Here’s the list of my 10 favorite items for a healthy kitchen, and you can make your kitchen greener pretty cheaply & easily. Shop for reusables, such as a stainless steel water bottle, shopping bags and produce bags. And one of the best things you can do is get rid of the plastic. (Even if plastic storage dishes are BPA-free, what’s the next chemical to be big news?) A set of square or rectangle (more space-efficient than round), 2-cup, and 6-ounce glass containers with lids will cover just about any left over or food storage need you may have in your refrigerator, freezer or pantry. And mason jars are cheap, attractive & functional.
8. Get organized & save money.
When things are in order, it’s easier to know (& see) what you already have. That helps in two ways: you’ll be less likely to buy stuff you don’t need AND it helps prevent those last-minute take-out and fast food runs. (It’s just like your closet…do you really have “nothing” to eat?)
9. Restock your kitchen with the Fresh Start Essentials (ingredients of a healthy lifestyle).
Make sure you’re stocked up on the ingredients for quick, nutritious meals. Learn how to read food labels when grocery shopping. Keep items on-hand for healthy snacking, wholesome baking, and real food make-ahead mixes. Stretch your food dollar by choosing organic foods wisely (you don’t have to eat all organic in order to eat well), making homemade versions of items as time allows, and planning ahead.
10. Plan ahead & save time.
You’ve probably seen all the meal-planning services out there. Pick one, or create a system that works for you. However you do it, coming up with an eating plan (not just dinners, but all meals & snacks) not only saves time, money & errands, but also helps keep your healthy eating on track.

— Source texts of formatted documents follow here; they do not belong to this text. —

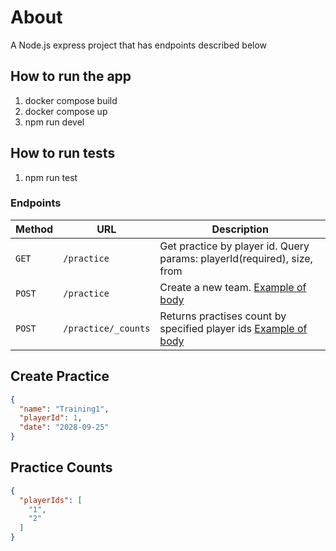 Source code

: # About

A Node.js express project that has endpoints described below


## How to run the app
1. docker compose build
2. docker compose up
3. npm run devel

## How to run tests
1. npm run test

### Endpoints

| Method | URL                 | Description                                                                         |
|--------|---------------------|-------------------------------------------------------------------------------------|
| `GET`  | `/practice`         | Get practice by player id. Query params: playerId(required), size, from             |
| `POST` | `/practice`         | Create a new team. [Example of body](#create-practice)                              |
| `POST` | `/practice/_counts` | Returns practises count by specified player ids [Example of body](#practice-counts) |

####

## Create Practice

```json
{
  "name": "Training1",
  "playerId": 1,
  "date": "2028-09-25"
}
```

## Practice Counts

```json
{
  "playerIds": [
    "1",
    "2"
  ]
}
```
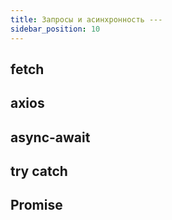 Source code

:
 ```yaml
---
title: Запросы и асинхронность ---
sidebar_position: 10
---
```


## fetch 

## axios

## async-await

## try catch

## Promise
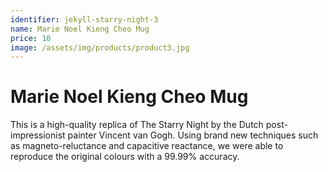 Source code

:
```yaml
---
identifier: jekyll-starry-night-3
name: Marie Noel Kieng Cheo Mug
price: 10
image: /assets/img/products/product3.jpg
---
```


# Marie Noel Kieng Cheo Mug

This is a high-quality replica of The Starry Night by the Dutch post-impressionist painter Vincent van Gogh. Using brand new techniques such as magneto-reluctance and capacitive reactance, we were able to reproduce the original colours with a 99.99% accuracy. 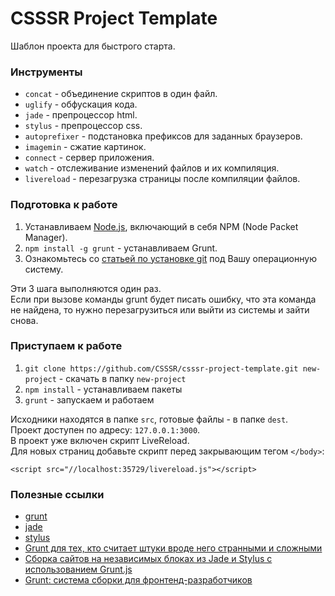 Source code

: # CSSSR Project Template
Шаблон проекта для быстрого старта.

### Инструменты
* `concat` - объединение скриптов в один файл.
* `uglify` - обфускация кода.
* `jade` - препроцессор html.
* `stylus` - препроцессор css.
* `autoprefixer` - подстановка префиксов для заданных браузеров.
* `imagemin` - сжатие картинок.
* `connect` - сервер приложения.
* `watch` - отслеживание изменений файлов и их компиляция.
* `livereload` - перезагрузка страницы после компиляции файлов.


### Подготовка к работе
1. Устанавливаем [Node.js](http://nodejs.org/download/), включающий в себя NPM (Node Packet Manager).
2. `npm install -g grunt` - устанавливаем Grunt.
3. Ознакомьтесь со [статьей по установке git](http://git-scm.com/book/ru/Введение-Установка-Git) под Вашу операционную систему.

Эти 3 шага выполняются один раз.<br>
Если при вызове команды grunt будет писать ошибку, что эта команда не найдена, то нужно перезагрузиться или выйти из системы и зайти снова.


### Приступаем к работе
1. `git clone https://github.com/CSSSR/csssr-project-template.git new-project` - cкачать в папку `new-project`
2. `npm install` - устанавливаем пакеты
3. `grunt` - запускаем и работаем

Исходники находятся в папке `src`, готовые файлы - в папке `dest`.<br>
Проект доступен по адресу: `127.0.0.1:3000`.<br>
В проект уже включен скрипт LiveReload.<br>
Для новых страниц добавьте скрипт перед закрывающим тегом `</body>`:
```
<script src="//localhost:35729/livereload.js"></script>
```


### Полезные ссылки
* [grunt](http://gruntjs.com/)
* [jade](http://jade-lang.com/)
* [stylus](http://learnboost.github.io/stylus/)
* [Grunt для тех, кто считает штуки вроде него странными и сложными](http://frontender.info/grunt-is-not-weird-and-hard/)
* [Сборка сайтов на независимых блоках из Jade и Stylus с использованием Grunt.js](http://oleggromov.com/slides/independent-blocks-assemble/)
* [Grunt: система сборки для фронтенд-разработчиков](http://sapegin.ru/pres/grunt/)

11. Cut out the chemicals.
While you’re greening your kitchen & detoxing your diet, don’t forget about the rest of your home. I’ve spent the last 15 years researching ways to clean-up my daily routine. But it wasn’t easy. Finding products that were free of certain chemicals & still worked well, yet were affordable (then finding where to buy them!) was next to impossible. So I ended up just making a lot of my own products. Tools like the Environmental Working Group’s Skin Deep Cosmetics Database & GoodGuide now make it easy to learn which body care & cleaning products are safe for your family & the Earth, and thankfully, it’s so much more common to find these products in stores & online. (But it can still be a bit overwhelming when you first decide to tackle that medicine cabinet, make-up drawer, shower caddy, laundry room & cleaning bucket!)
12. Move your body.
Find something you love and just do it. (This one is MY biggest challenge…fitness is the first to go for me when I’m busy & stressed or have a sick kid or deadline, even though I know full well a workout would only help me face that challenge head on.) Some fitness trends include Nia & Jazzercise (it’s back!). Body weight training, yoga & running are hotter than ever. Oh, and when you’re finally done moving, don’t forget to rest. Relax. Sleep.